Steps 4a through 4e are the five pre-model context shapers that run sequentially before every model call, cheapest first. Budget Reduction applies per-message size caps. Snip trims older history (feature-gated via HISTORY_SNIP). Microcompact performs cache-aware fine-grained compression. Context Collapse provides read-time virtual projection that is non-destructive. Auto-Compact generates a full model-produced summary as a last resort when all other strategies fail. This graduated approach ensures the least disruptive compression is always tried first.
After the model call (step 5), the system dispatches tools through one of two execution paths. The StreamingToolExecutor begins executing tools as they stream in from the model response, optimizing for latency. The fallback runTools path classifies tools as concurrent-safe or exclusive, executing safe tools in parallel and queuing exclusive ones sequentially. The permission gate (step 7) then evaluates the action against all 7 safety layers. Only after passing does tool execution (step 8) proceed in the Backend layer.
The loop terminates when one of 5 stop conditions is met: no tool use in the model response, maximum turns exceeded, context overflow, hook intervention (a Stop hook returns a termination signal), or explicit abort by the user. Recovery mechanisms include max output token escalation with up to 3 retries per turn, reactive compaction that fires at most once per turn, and a prompt-too-long handler that tries context-collapse overflow, then reactive compaction, then terminates.

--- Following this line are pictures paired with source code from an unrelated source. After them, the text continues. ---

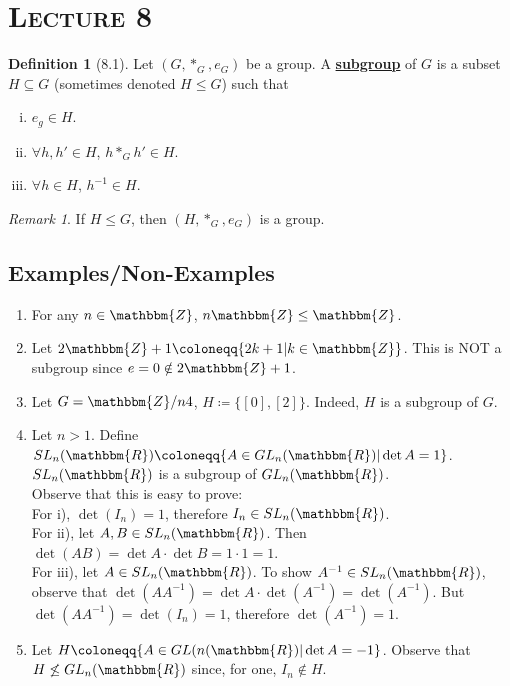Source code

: \documentclass{article}
\newcommand{\Z}{\mathbbm{Z}}
\newcommand{\R}{\mathbbm{R}}
\newcommand{\coleq}{\coloneqq}
\newcommand{\inverse}[1]{#1^{-1}}
\newcommand{\define}[1]{\textbf{\underline{#1}}}
\theoremstyle{definition}
\newtheorem*{defn}{Definition}
\theoremstyle{remark}
\newtheorem*{rmk}{Remark}
\begin{document}
    \section*{\textbf{\textsc{Lecture 8}}}{
        \begin{defn}[8.1]
            Let $(G, *_G,e_G)$ be a group. A \define{subgroup} of $G$ is a subset $H \subseteq G$ (sometimes denoted $H \leq G$) such that
            \begin{enumerate}[i)]
                \item $e_g \in H$.
                \item $\forall h, h' \in H$, $h *_G h' \in H$.
                \item $\forall h \in H$, $\inverse{h} \in H$.
            \end{enumerate}
        \end{defn}
        
        \begin{rmk}
            If $H \leq G$, then $(H, *_G,e_G)$ is a group.
        \end{rmk}
        
        \subsection*{Examples/Non-Examples}{
            \begin{enumerate}
                \item For any $n \in \Z$, $n\Z \leq \Z$.
                \item Let $2\Z+1 \coleq \{2k+1|k \in \Z\}$. This is NOT a subgroup since $e=0 \notin 2\Z+1$.
                \item Let $G=\Z/n{4}$, $H \coleq \{[0],[2]\}$. Indeed, $H$ is a subgroup of $G$.
                \item Let $n>1$. Define $SL_n(\R)\coleq \{A \in GL_n(\R)|\det A=1\}$. $SL_n(\R)$ is a subgroup of $GL_n(\R)$.\\
                Observe that this is easy to prove:\\
                For i), $\det(I_n)=1$, therefore $I_n \in SL_n(\R)$.\\
                For ii), let $A,B \in SL_n(\R)$. Then $\det (AB) = \det A \cdot \det B = 1\cdot 1=1$.\\
                For iii), let $A \in SL_n(\R)$. To show $\inverse{A} \in SL_n(\R)$, observe that $\det(A\inverse{A})=\det A \cdot \det(A^{-1})=\det(\inverse{A})$. But $\det(A\inverse{A})=\det(I_n)=1$, therefore $\det(\inverse{A})=1$.
                \item Let $H\coleq \{A \in GL(n(\R)|\det A =-1\}$. Observe that $H \not \leq GL_n(\R)$ since, for one, $I_n \notin H$.
            \end{enumerate}
            
}}
\end{document}
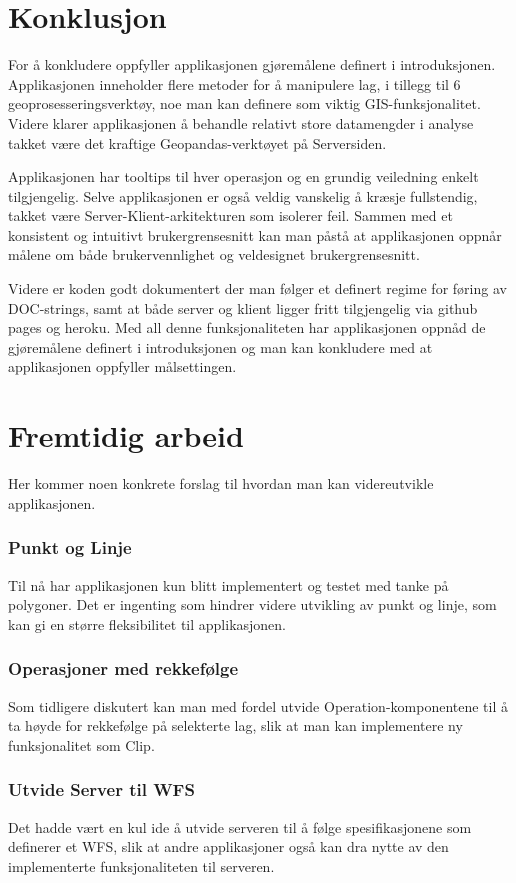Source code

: \section{Konklusjon}

For å konkludere oppfyller applikasjonen gjøremålene definert i introduksjonen. Applikasjonen inneholder flere metoder for å manipulere lag, i tillegg til 6 geoprosesseringsverktøy, noe man kan definere som viktig GIS-funksjonalitet. Videre klarer applikasjonen å behandle relativt store datamengder i analyse takket være det kraftige Geopandas-verktøyet på Serversiden. 

Applikasjonen har tooltips til hver operasjon og en grundig veiledning enkelt tilgjengelig. Selve applikasjonen er også veldig vanskelig å kræsje fullstendig, takket være Server-Klient-arkitekturen som isolerer feil. Sammen med et konsistent og intuitivt brukergrensesnitt kan man påstå at applikasjonen oppnår målene om både brukervennlighet og veldesignet brukergrensesnitt. 

Videre er koden godt dokumentert der man følger et definert regime for føring av DOC-strings, samt at både server og klient ligger fritt tilgjengelig via github pages og heroku. Med all denne funksjonaliteten har applikasjonen oppnåd de gjøremålene definert i introduksjonen og man kan konkludere med at applikasjonen oppfyller målsettingen. 

\section{Fremtidig arbeid}

Her kommer noen konkrete forslag til hvordan man kan videreutvikle applikasjonen. 

\subsubsection{Punkt og Linje}

Til nå har applikasjonen kun blitt implementert og testet med tanke på polygoner. Det er ingenting som hindrer videre utvikling av punkt og linje, som kan gi en større fleksibilitet til applikasjonen. 

\subsubsection{Operasjoner med rekkefølge}

Som tidligere diskutert kan man med fordel utvide Operation-komponentene til å ta høyde for rekkefølge på selekterte lag, slik at man kan implementere ny funksjonalitet som Clip. 

\subsubsection{Utvide Server til WFS}

Det hadde vært en kul ide å utvide serveren til å følge spesifikasjonene som definerer et WFS\cite{OGC}, slik at andre applikasjoner også kan dra nytte av den implementerte funksjonaliteten til serveren.  
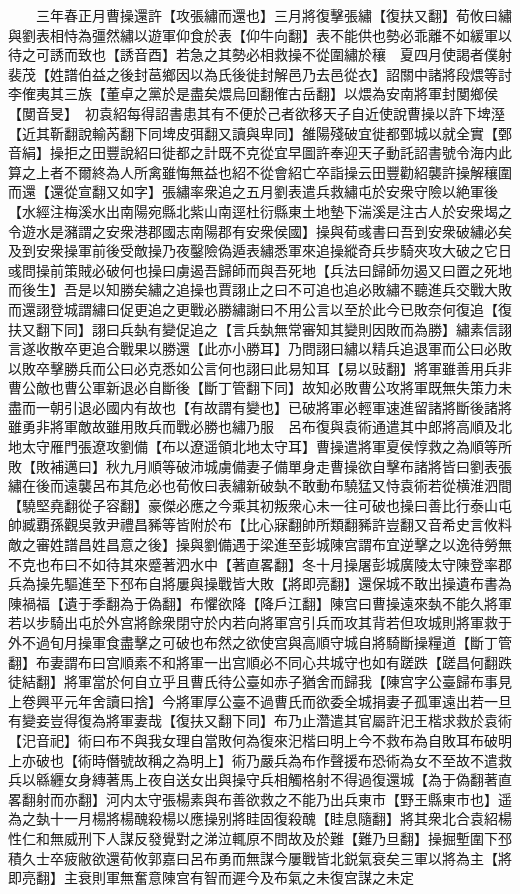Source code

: 　　三年春正月曹操還許【攻張繡而還也】三月將復擊張繡【復扶又翻】荀攸曰繡與劉表相恃為彊然繡以遊軍仰食於表【仰牛向翻】表不能供也勢必乖離不如緩軍以待之可誘而致也【誘音酉】若急之其勢必相救操不從圍繡於穰　夏四月使謁者僕射裴茂【姓譜伯益之後封䓃鄉因以為氏後徙封解邑乃去邑從衣】詔關中諸將段煨等討李傕夷其三族【董卓之黨於是盡矣煨烏回翻傕古岳翻】以煨為安南將軍封閺鄉侯【閺音旻】　初袁紹每得詔書患其有不便於己者欲移天子自近使說曹操以許下埤溼【近其靳翻說輸芮翻下同埤皮弭翻又讀與卑同】雒陽殘破宜徙都鄄城以就全實【鄄音絹】操拒之田豐說紹曰徙都之計既不克從宜早圖許奉迎天子動託詔書號令海内此算之上者不爾終為人所禽雖悔無益也紹不從會紹亡卒詣操云田豐勸紹襲許操解穰圍而還【還從宣翻又如字】張繡率衆追之五月劉表遣兵救繡屯於安衆守險以絶軍後【水經注梅溪水出南陽宛縣北紫山南逕杜衍縣東土地墊下湍溪是注古人於安衆堨之令遊水是瀦謂之安衆港郡國志南陽郡有安衆侯國】操與荀彧書曰吾到安衆破繡必矣及到安衆操軍前後受敵操乃夜鑿險偽遁表繡悉軍來追操縱奇兵步騎夾攻大破之它日彧問操前策賊必破何也操曰虜遏吾歸師而與吾死地【兵法曰歸師勿遏又曰置之死地而後生】吾是以知勝矣繡之追操也賈詡止之曰不可追也追必敗繡不聽進兵交戰大敗而還詡登城謂繡曰促更追之更戰必勝繡謝曰不用公言以至於此今已敗奈何復追【復扶又翻下同】詡曰兵埶有變促追之【言兵埶無常審知其變則因敗而為勝】繡素信詡言遂收散卒更追合戰果以勝還【此亦小勝耳】乃問詡曰繡以精兵追退軍而公曰必敗以敗卒擊勝兵而公曰必克悉如公言何也詡曰此易知耳【易以䜴翻】將軍雖善用兵非曹公敵也曹公軍新退必自斷後【斷丁管翻下同】故知必敗曹公攻將軍既無失策力未盡而一朝引退必國内有故也【有故謂有變也】已破將軍必輕軍速進留諸將斷後諸將雖勇非將軍敵故雖用敗兵而戰必勝也繡乃服　呂布復與袁術通遣其中郎將高順及北地太守雁門張遼攻劉備【布以遼遥領北地太守耳】曹操遣將軍夏侯惇救之為順等所敗【敗補邁曰】秋九月順等破沛城虜備妻子備單身走曹操欲自擊布諸將皆曰劉表張繡在後而遠襲呂布其危必也荀攸曰表繡新破埶不敢動布驍猛又恃袁術若從横淮泗間【驍堅堯翻從子容翻】豪傑必應之今乘其初叛衆心未一往可破也操曰善比行泰山屯帥臧覇孫觀吳敦尹禮昌豨等皆附於布【比心寐翻帥所類翻豨許豈翻又音希史言攸料敵之審姓譜昌姓昌意之後】操與劉備遇于梁進至彭城陳宫謂布宜逆擊之以逸待勞無不克也布曰不如待其來蹙著泗水中【著直畧翻】冬十月操屠彭城廣陵太守陳登率郡兵為操先驅進至下邳布自將屢與操戰皆大敗【將即亮翻】還保城不敢出操遺布書為陳禍福【遺于季翻為于偽翻】布懼欲降【降戶江翻】陳宫曰曹操遠來埶不能久將軍若以步騎出屯於外宫將餘衆閉守於内若向將軍宫引兵而攻其背若但攻城則將軍救于外不過旬月操軍食盡擊之可破也布然之欲使宫與高順守城自將騎斷操糧道【斷丁管翻】布妻謂布曰宫順素不和將軍一出宫順必不同心共城守也如有蹉跌【蹉昌何翻跌徒結翻】將軍當於何自立乎且曹氏待公臺如赤子猶舍而歸我【陳宫字公臺歸布事見上卷興平元年舍讀曰捨】今將軍厚公臺不過曹氏而欲委全城捐妻子孤軍遠出若一旦有變妾豈得復為將軍妻哉【復扶又翻下同】布乃止濳遣其官屬許汜王楷求救於袁術【汜音祀】術曰布不與我女理自當敗何為復來汜楷曰明上今不救布為自敗耳布破明上亦破也【術時僭號故稱之為明上】術乃嚴兵為布作聲援布恐術為女不至故不遣救兵以緜纒女身縳著馬上夜自送女出與操守兵相觸格射不得過復還城【為于偽翻著直畧翻射而亦翻】河内太守張楊素與布善欲救之不能乃出兵東市【野王縣東市也】遥為之埶十一月楊將楊醜殺楊以應操别將眭固復殺醜【眭息隨翻】將其衆北合袁紹楊性仁和無威刑下人謀反發覺對之涕泣輒原不問故及於難【難乃旦翻】操掘塹圍下邳積久士卒疲敝欲還荀攸郭嘉曰呂布勇而無謀今屢戰皆北鋭氣衰矣三軍以將為主【將即亮翻】主衰則軍無奮意陳宫有智而遲今及布氣之未復宫謀之未定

7 Safety Layers: Defense in Depth
The diagram above depicts the 7 independent safety layers that every tool invocation must pass through. The paper’s analysis of these layers reveals both the strength and the structural weakness of Claude Code’s security architecture. The strength is that any single layer can block an action – the system is designed so that a failure in one layer does not compromise the others. The weakness is that all layers share performance constraints, creating shared failure modes that undermine the defense-in-depth philosophy.
Layer 1: Tool pre-filtering removes blanket-denied tools from the model’s view entirely. The model never sees tools it cannot use, which prevents it from even attempting to invoke them. This is the most efficient safety layer because it operates before any runtime evaluation.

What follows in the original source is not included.